Die Tuchmacherstadt bleibe damit ein wichtiger Handesstandort im IHK-Bezirk, so Graf, der bei seinen Ausführungen im Rathaus von Anke Schweda und Falk Hassenpflug unterstützt wurde. „Damit die Wichtigkeit bleibt, müssen die Möglichkeiten digitaler Technologien mit den stationären Angeboten intelligent verknüpft werden“, betonte der IHK-Hauptgeschäftsführer. Graf sieht die Branche in den nächsten Jahren vor großen Umwälzungen und enormen Herausforderungen. Denn eine ganze Reihe von Unternehmen verfüge eben noch nicht über eine echte Digitalisierungsstrategie, nur ein kleiner Teil der Betriebe habe ein ausgewiesenes Budget für ausreichende Investitionen in diesem Bereich. „Als größte Hemmnisse wurden von ihnen Zeitmangel, erhöhter Schulungsbedarf sowie rechtliche Unsicherheiten genannt“, erläuterte Graf: „Diese Ergebnisse belegen konkreten Handlungsbedarf.“ Der IHK-Sprecher kündigte an, dass seine Kammer die Digitalisierung des Einzelhandels in der Region in ihrem Projekt „Mittelzentren-Monitor“ aufgreifen werde.

In der Stadt Bramsche setzen Wirtschaftsförderer Klaus Sandhaus und Stadtmarketing-Leiter Wolfgang Kirchner neben einem weiteren Breitbandausbau (schnelleres Internet) vor allem auch auf die Wirkung der gerade erst entwickelten Internetseite www.city-bramsche.de. Hier werde interessierten Einzelhandelsunternehmen aus der Innenstadt eine Plattform geboten, gegen eine Monatsgebühr dauerhaft online für sich zu werben und auf sich aufmerksam zu machen. „Für ein Mittelzentrum sind wir da gut unterwegs“, so Sandhaus. Doch es gelte, nicht nachzulassen.

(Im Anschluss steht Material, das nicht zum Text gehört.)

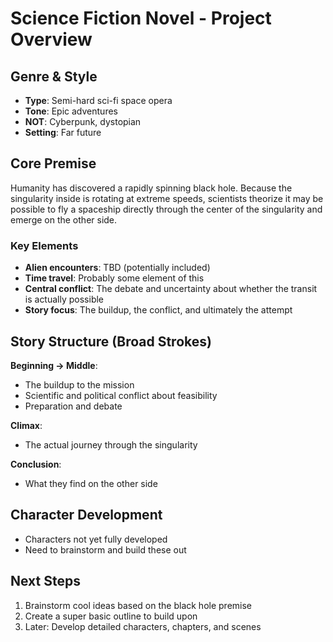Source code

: # Science Fiction Novel - Project Overview

## Genre & Style
- **Type**: Semi-hard sci-fi space opera
- **Tone**: Epic adventures
- **NOT**: Cyberpunk, dystopian
- **Setting**: Far future

## Core Premise

Humanity has discovered a rapidly spinning black hole. Because the singularity inside is rotating at extreme speeds, scientists theorize it may be possible to fly a spaceship directly through the center of the singularity and emerge on the other side.

### Key Elements
- **Alien encounters**: TBD (potentially included)
- **Time travel**: Probably some element of this
- **Central conflict**: The debate and uncertainty about whether the transit is actually possible
- **Story focus**: The buildup, the conflict, and ultimately the attempt

## Story Structure (Broad Strokes)

**Beginning → Middle**:
- The buildup to the mission
- Scientific and political conflict about feasibility
- Preparation and debate

**Climax**:
- The actual journey through the singularity

**Conclusion**:
- What they find on the other side

## Character Development
- Characters not yet fully developed
- Need to brainstorm and build these out

## Next Steps
1. Brainstorm cool ideas based on the black hole premise
2. Create a super basic outline to build upon
3. Later: Develop detailed characters, chapters, and scenes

Die bundesweite Studie „Der deutsche Einzelhandel 2017“ ging dem regionalen Digitalisierungsreport voraus und wurde von der IHK Osnabrück-Emsland-Grafschaft Bentheim u.a. gemeinsam mit dem Ibi-Research-Institut an der Universität Regensburg sowie 40 anderen Industrie- und Handelskammern durchgeführt. Rund 300 regionale Betriebe von Papenburg bis Melle haben sich dabei an der Untersuchung beteiligt.

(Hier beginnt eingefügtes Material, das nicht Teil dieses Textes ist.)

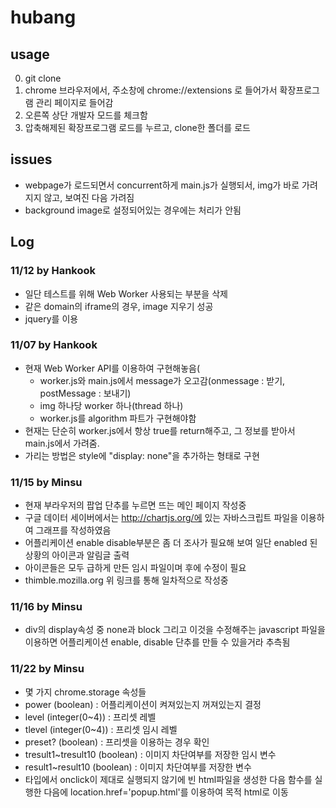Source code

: # hubang

## usage

0. git clone
1. chrome 브라우저에서, 주소창에 chrome://extensions 로 들어가서 확장프로그램 관리 페이지로 들어감
2. 오른쪽 상단 개발자 모드를 체크함
3. 압축해제된 확장프로그램 로드를 누르고, clone한 폴더를 로드

## issues

- webpage가 로드되면서 concurrent하게 main.js가 실행되서, img가 바로 가려지지 않고, 보여진 다음 가려짐
- background image로 설정되어있는 경우에는 처리가 안됨

## Log

### 11/12 by Hankook

- 일단 테스트를 위해 Web Worker 사용되는 부분을 삭제
- 같은 domain의 iframe의 경우, image 지우기 성공
- jquery를 이용


### 11/07 by Hankook

- 현재 Web Worker API를 이용하여 구현해놓음(
  - worker.js와 main.js에서 message가 오고감(onmessage : 받기, postMessage : 보내기)
  - img 하나당 worker 하나(thread 하나)
  - worker.js를 algorithm 파트가 구현해야함
- 현재는 단순히 worker.js에서 항상 true를 return해주고, 그 정보를 받아서 main.js에서 가려줌.
- 가리는 방법은 style에 "display: none"을 추가하는 형태로 구현

### 11/15 by Minsu

- 현재 부라우저의 팝업 단추를 누르면 뜨는 메인 페이지 작성중
- 구글 데이터 세이버에서는 http://chartjs.org/에 있는 자바스크립트 파일을 이용하여 그래프를 작성하였음
- 어플리케이션 enable disable부분은 좀 더 조사가 필요해 보여 일단 enabled 된 상황의 아이콘과 알림글 출력
- 아이콘들은 모두 급하게 만든 임시 파일이며 후에 수정이 필요
- thimble.mozilla.org 위 링크를 통해 일차적으로 작성중

### 11/16 by Minsu

- div의 display속성 중 none과 block 그리고 이것을 수정해주는 javascript 파일을 이용하면 어플리케이션
  enable, disable 단추를 만들 수 있을거라 추측됨
  
### 11/22 by Minsu
- 몇 가지 chrome.storage 속성들
- power (boolean) : 어플리케이션이 켜져있는지 꺼져있는지 결정
- level (integer(0~4)) : 프리셋 레벨
- tlevel (integer(0~4)) : 프리셋 임시 레벨
- preset? (boolean) : 프리셋을 이용하는 경우 확인
- tresult1~tresult10 (boolean) : 이미지 차단여부를 저장한 임시 변수
- result1~result10 (boolean) : 이미지 차단여부를 저장한 변수
- <a> 타입에서 onclick이 제대로 실행되지 않기에 빈 html파일을 생성한 다음 함수를 실행한 다음에 location.href='popup.html'를 이용하여 목적 html로 이동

Ziel war es, so IHK-Geschäftsführer Marco Graf, zu ermitteln, welche Maßnahmen lokale Unternehmen im Hinblick auf die Digitalisierung beschreiten, um sich im Wettbewerb um Kunden Vorteile zu erarbeiten. Daraus sollen nun vor Ort an Ems und Hase konkrete Handlungsfelder identifiziert werden, so Graf.

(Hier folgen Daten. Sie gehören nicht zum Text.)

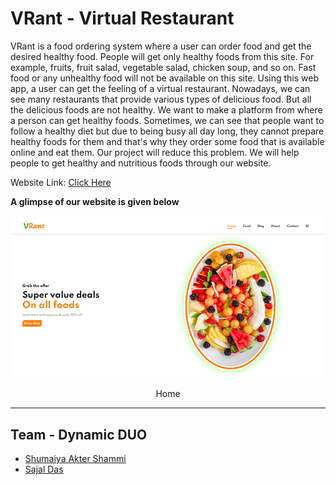 # VRant - Virtual Restaurant
VRant is a food ordering system where a user can order food and get the desired healthy food. People will get only healthy foods from this site. For example, fruits, fruit salad, vegetable salad, chicken soup, and so on. Fast food or any unhealthy food will not be available on this site. Using this web app, a user can get the feeling of a virtual restaurant. Nowadays, we can see many restaurants that provide various types of delicious food. But all the delicious foods are not healthy. We want to make a platform from where a person can get healthy foods. Sometimes, we can see that people want to follow a healthy diet but due to being busy all day long, they cannot prepare healthy foods for them and that's why they order some food that is available online and eat them. Our project will reduce this problem. We will help people to get healthy and nutritious foods through our website.

Website Link: [Click Here](https://vrant.000webhostapp.com/)


**A glimpse of our website is given below**

![app](git_img/1.png)
<p align="center">Home</p>
<hr width="100%" color="black">

<!-- ![book](img_readme/reg_log.png)
<p align="center">Register and Login</p>
<hr width="100%" color="black">


![book](img_readme/header-1.png)
<p align="center">Menu</p>
<hr width="100%" color="black">

![book](img_readme/ssnote1.png)
<p align="center">Notes</p>
<hr width="100%" color="black">

![book](img_readme/reminder.png)
<p align="center">Set Reminder</p>
<hr width="100%" color="black">

![book](img_readme/sssettings-11.png)
<p align="center">Settings</p>
<hr width="100%" color="black"> -->

## Team - Dynamic DUO
  * [Shumaiya Akter Shammi](https://github.com/Shammi179)<br>
  * [Sajal Das](https://github.com/sajaldas19)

Ergänzend habe die IHK dann in den sieben Mittelzentren des Großraumes Osnabrück – neben Bramsche auch Georgsmarienhütte, Lingen, Meppen, Melle, Nordhorn und Quakenbrück – durch Kartierungen und Bestandsaufnahmen den Status der Digitalisierung in den Innenstädten ermittelt.